*About this exercise*
What lines of the data hold the string "main"? Copy them all.

Document images with source code

Content starts

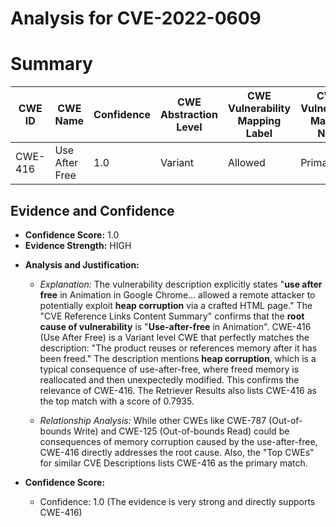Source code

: # Analysis for CVE-2022-0609

# Summary
| CWE ID | CWE Name | Confidence | CWE Abstraction Level | CWE Vulnerability Mapping Label | CWE-Vulnerability Mapping Notes |
|---|---|---|---|---|---|
| CWE-416 | Use After Free | 1.0 | Variant | Allowed | Primary CWE |

## Evidence and Confidence

*   **Confidence Score:** 1.0
*   **Evidence Strength:** HIGH

- **Analysis and Justification:**
  - *Explanation:* The vulnerability description explicitly states "**use after free** in Animation in Google Chrome... allowed a remote attacker to potentially exploit **heap corruption** via a crafted HTML page." The "CVE Reference Links Content Summary" confirms that the **root cause of vulnerability** is "**Use-after-free** in Animation".
  CWE-416 (Use After Free) is a Variant level CWE that perfectly matches the description: "The product reuses or references memory after it has been freed."
  The description mentions **heap corruption**, which is a typical consequence of use-after-free, where freed memory is reallocated and then unexpectedly modified. This confirms the relevance of CWE-416.
  The Retriever Results also lists CWE-416 as the top match with a score of 0.7935.

  - *Relationship Analysis:* While other CWEs like CWE-787 (Out-of-bounds Write) and CWE-125 (Out-of-bounds Read) could be consequences of memory corruption caused by the use-after-free, CWE-416 directly addresses the root cause. Also, the "Top CWEs" for similar CVE Descriptions lists CWE-416 as the primary match.

- **Confidence Score:**
  - Confidence: 1.0 (The evidence is very strong and directly supports CWE-416)
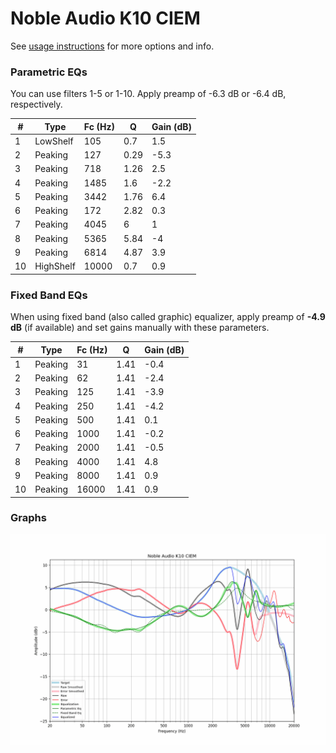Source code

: # Noble Audio K10 CIEM
See [usage instructions](https://github.com/jaakkopasanen/AutoEq#usage) for more options and info.

### Parametric EQs
You can use filters 1-5 or 1-10. Apply preamp of -6.3 dB or -6.4 dB, respectively.

|   # | Type      |   Fc (Hz) |    Q |   Gain (dB) |
|-----|-----------|-----------|------|-------------|
|   1 | LowShelf  |       105 | 0.7  |         1.5 |
|   2 | Peaking   |       127 | 0.29 |        -5.3 |
|   3 | Peaking   |       718 | 1.26 |         2.5 |
|   4 | Peaking   |      1485 | 1.6  |        -2.2 |
|   5 | Peaking   |      3442 | 1.76 |         6.4 |
|   6 | Peaking   |       172 | 2.82 |         0.3 |
|   7 | Peaking   |      4045 | 6    |         1   |
|   8 | Peaking   |      5365 | 5.84 |        -4   |
|   9 | Peaking   |      6814 | 4.87 |         3.9 |
|  10 | HighShelf |     10000 | 0.7  |         0.9 |

### Fixed Band EQs
When using fixed band (also called graphic) equalizer, apply preamp of **-4.9 dB** (if available) and set gains manually with these parameters.

|   # | Type    |   Fc (Hz) |    Q |   Gain (dB) |
|-----|---------|-----------|------|-------------|
|   1 | Peaking |        31 | 1.41 |        -0.4 |
|   2 | Peaking |        62 | 1.41 |        -2.4 |
|   3 | Peaking |       125 | 1.41 |        -3.9 |
|   4 | Peaking |       250 | 1.41 |        -4.2 |
|   5 | Peaking |       500 | 1.41 |         0.1 |
|   6 | Peaking |      1000 | 1.41 |        -0.2 |
|   7 | Peaking |      2000 | 1.41 |        -0.5 |
|   8 | Peaking |      4000 | 1.41 |         4.8 |
|   9 | Peaking |      8000 | 1.41 |         0.9 |
|  10 | Peaking |     16000 | 1.41 |         0.9 |

### Graphs
![](./Noble%20Audio%20K10%20CIEM.png)
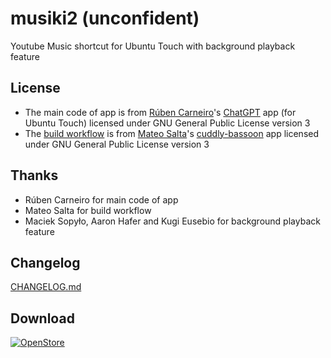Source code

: # musiki2 (unconfident)
Youtube Music shortcut for Ubuntu Touch with background playback feature  

## License
- The main code of app is from [Rúben Carneiro](https://gitlab.com/rubencarneiro)'s [ChatGPT](https://gitlab.com/rubencarneiro/ChatGPT) app (for Ubuntu Touch) licensed under GNU General Public License version 3
- The [build workflow](https://github.com/symbuzzer/musiki2/blob/master/.github/workflows/clickable.yml) is from [Mateo Salta](https://github.com/mateosalta)'s [cuddly-bassoon](https://github.com/mateosalta/cuddly-bassoon) app licensed under GNU General Public License version 3

## Thanks
- Rúben Carneiro for main code of app
- Mateo Salta for build workflow
- Maciek Sopyło, Aaron Hafer and Kugi Eusebio for background playback feature

## Changelog
[CHANGELOG.md](https://github.com/symbuzzer/musiki2/blob/master/CHANGELOG.md)

## Download
[![OpenStore](https://open-store.io/badges/en_US.png)](https://open-store.io/app/musiki2.symbuzzer)
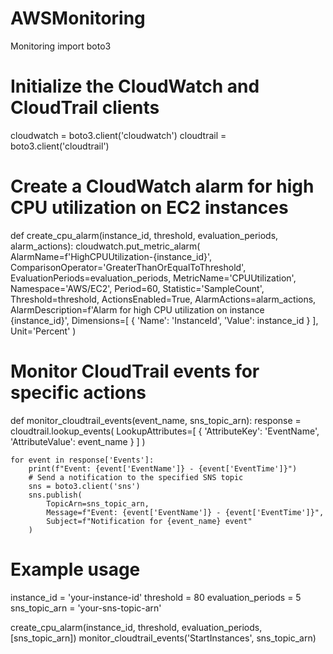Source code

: # AWSMonitoring
Monitoring
import boto3

# Initialize the CloudWatch and CloudTrail clients
cloudwatch = boto3.client('cloudwatch')
cloudtrail = boto3.client('cloudtrail')

# Create a CloudWatch alarm for high CPU utilization on EC2 instances
def create_cpu_alarm(instance_id, threshold, evaluation_periods, alarm_actions):
    cloudwatch.put_metric_alarm(
        AlarmName=f'HighCPUUtilization-{instance_id}',
        ComparisonOperator='GreaterThanOrEqualToThreshold',
        EvaluationPeriods=evaluation_periods,
        MetricName='CPUUtilization',
        Namespace='AWS/EC2',
        Period=60,
        Statistic='SampleCount',
        Threshold=threshold,
        ActionsEnabled=True,
        AlarmActions=alarm_actions,
        AlarmDescription=f'Alarm for high CPU utilization on instance {instance_id}',
        Dimensions=[
            {
                'Name': 'InstanceId',
                'Value': instance_id
            }
        ],
        Unit='Percent'
    )

# Monitor CloudTrail events for specific actions
def monitor_cloudtrail_events(event_name, sns_topic_arn):
    response = cloudtrail.lookup_events(
        LookupAttributes=[
            {
                'AttributeKey': 'EventName',
                'AttributeValue': event_name
            }
        ]
    )

    for event in response['Events']:
        print(f"Event: {event['EventName']} - {event['EventTime']}")
        # Send a notification to the specified SNS topic
        sns = boto3.client('sns')
        sns.publish(
            TopicArn=sns_topic_arn,
            Message=f"Event: {event['EventName']} - {event['EventTime']}",
            Subject=f"Notification for {event_name} event"
        )

# Example usage
instance_id = 'your-instance-id'
threshold = 80
evaluation_periods = 5
sns_topic_arn = 'your-sns-topic-arn'

create_cpu_alarm(instance_id, threshold, evaluation_periods, [sns_topic_arn])
monitor_cloudtrail_events('StartInstances', sns_topic_arn)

Content ends

*Answer box*
- The main code of app is from [Rúben Carneiro](https://gitlab.com/rubencarneiro)'s [ChatGPT](https://gitlab.com/rubencarneiro/ChatGPT) app (for Ubuntu Touch) licensed under GNU General Public License version 3
- Rúben Carneiro for main code of app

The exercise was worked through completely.